**MATERIAL PROVIDED**
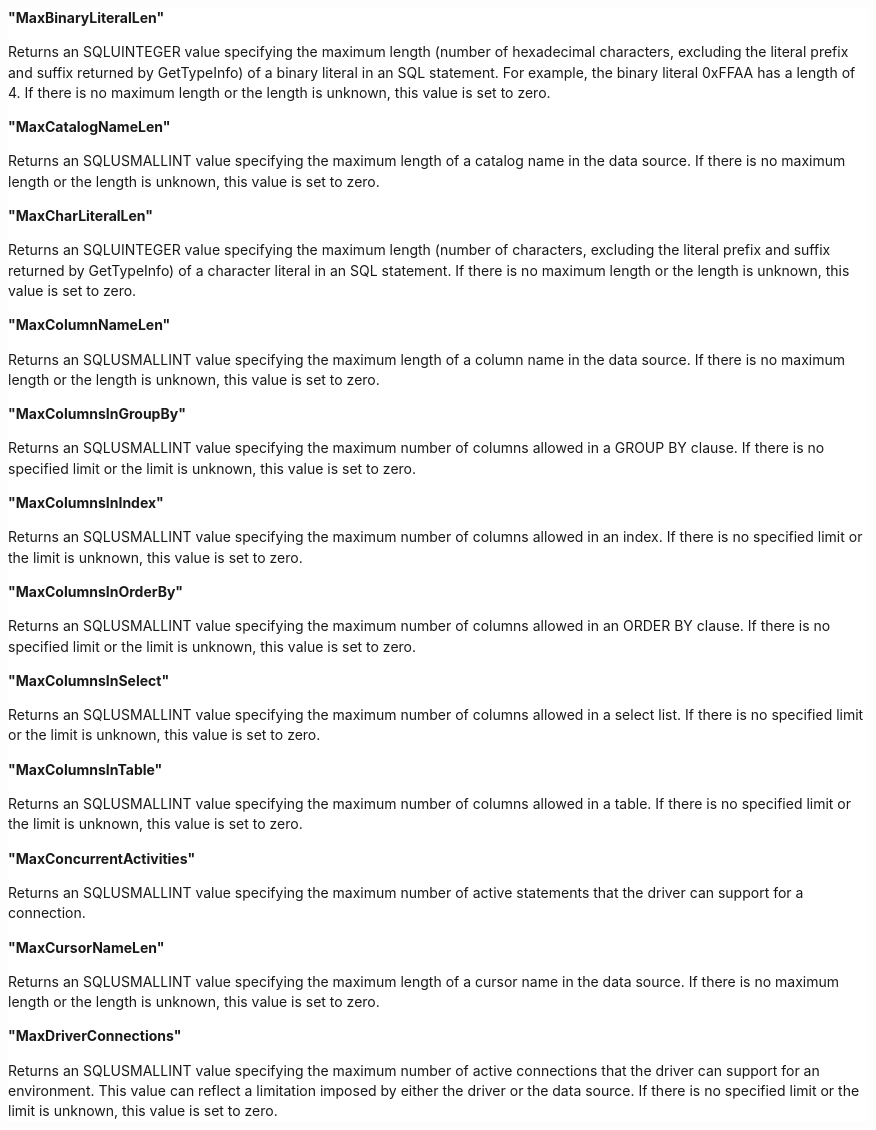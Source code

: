 **"MaxBinaryLiteralLen"**

Returns an SQLUINTEGER value specifying the maximum length (number of hexadecimal characters, excluding the literal prefix and suffix returned by GetTypeInfo) of a binary literal in an SQL statement. For example, the binary literal 0xFFAA has a length of 4. If there is no maximum length or the length is unknown, this value is set to zero.

**"MaxCatalogNameLen"**

Returns an SQLUSMALLINT value specifying the maximum length of a catalog name in the data source. If there is no maximum length or the length is unknown, this value is set to zero.

**"MaxCharLiteralLen"**

Returns an SQLUINTEGER value specifying the maximum length (number of characters, excluding the literal prefix and suffix returned by GetTypeInfo) of a character literal in an SQL statement. If there is no maximum length or the length is unknown, this value is set to zero.

**"MaxColumnNameLen"**

Returns an SQLUSMALLINT value specifying the maximum length of a column name in the data source. If there is no maximum length or the length is unknown, this value is set to zero.

**"MaxColumnsInGroupBy"**

Returns an SQLUSMALLINT value specifying the maximum number of columns allowed in a GROUP BY clause. If there is no specified limit or the limit is unknown, this value is set to zero.

**"MaxColumnsInIndex"**

Returns an SQLUSMALLINT value specifying the maximum number of columns allowed in an index. If there is no specified limit or the limit is unknown, this value is set to zero.

**"MaxColumnsInOrderBy"**

Returns an SQLUSMALLINT value specifying the maximum number of columns allowed in an ORDER BY clause. If there is no specified limit or the limit is unknown, this value is set to zero.

**"MaxColumnsInSelect"**

Returns an SQLUSMALLINT value specifying the maximum number of columns allowed in a select list. If there is no specified limit or the limit is unknown, this value is set to zero.

**"MaxColumnsInTable"**

Returns an SQLUSMALLINT value specifying the maximum number of columns allowed in a table. If there is no specified limit or the limit is unknown, this value is set to zero.

**"MaxConcurrentActivities"**

Returns an SQLUSMALLINT value specifying the maximum number of active statements that the driver can support for a connection.

**"MaxCursorNameLen"**

Returns an SQLUSMALLINT value specifying the maximum length of a cursor name in the data source. If there is no maximum length or the length is unknown, this value is set to zero.

**"MaxDriverConnections"**

Returns an SQLUSMALLINT value specifying the maximum number of active connections that the driver can support for an environment. This value can reflect a limitation imposed by either the driver or the data source. If there is no specified limit or the limit is unknown, this value is set to zero.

**EXERCISE INSTRUCTIONS**
Scan the lines above for the word "suffix", then copy each line that has it.

**RESPONSE**
Returns an SQLUINTEGER value specifying the maximum length (number of hexadecimal characters, excluding the literal prefix and suffix returned by GetTypeInfo) of a binary literal in an SQL statement. For example, the binary literal 0xFFAA has a length of 4. If there is no maximum length or the length is unknown, this value is set to zero.
Returns an SQLUINTEGER value specifying the maximum length (number of characters, excluding the literal prefix and suffix returned by GetTypeInfo) of a character literal in an SQL statement. If there is no maximum length or the length is unknown, this value is set to zero.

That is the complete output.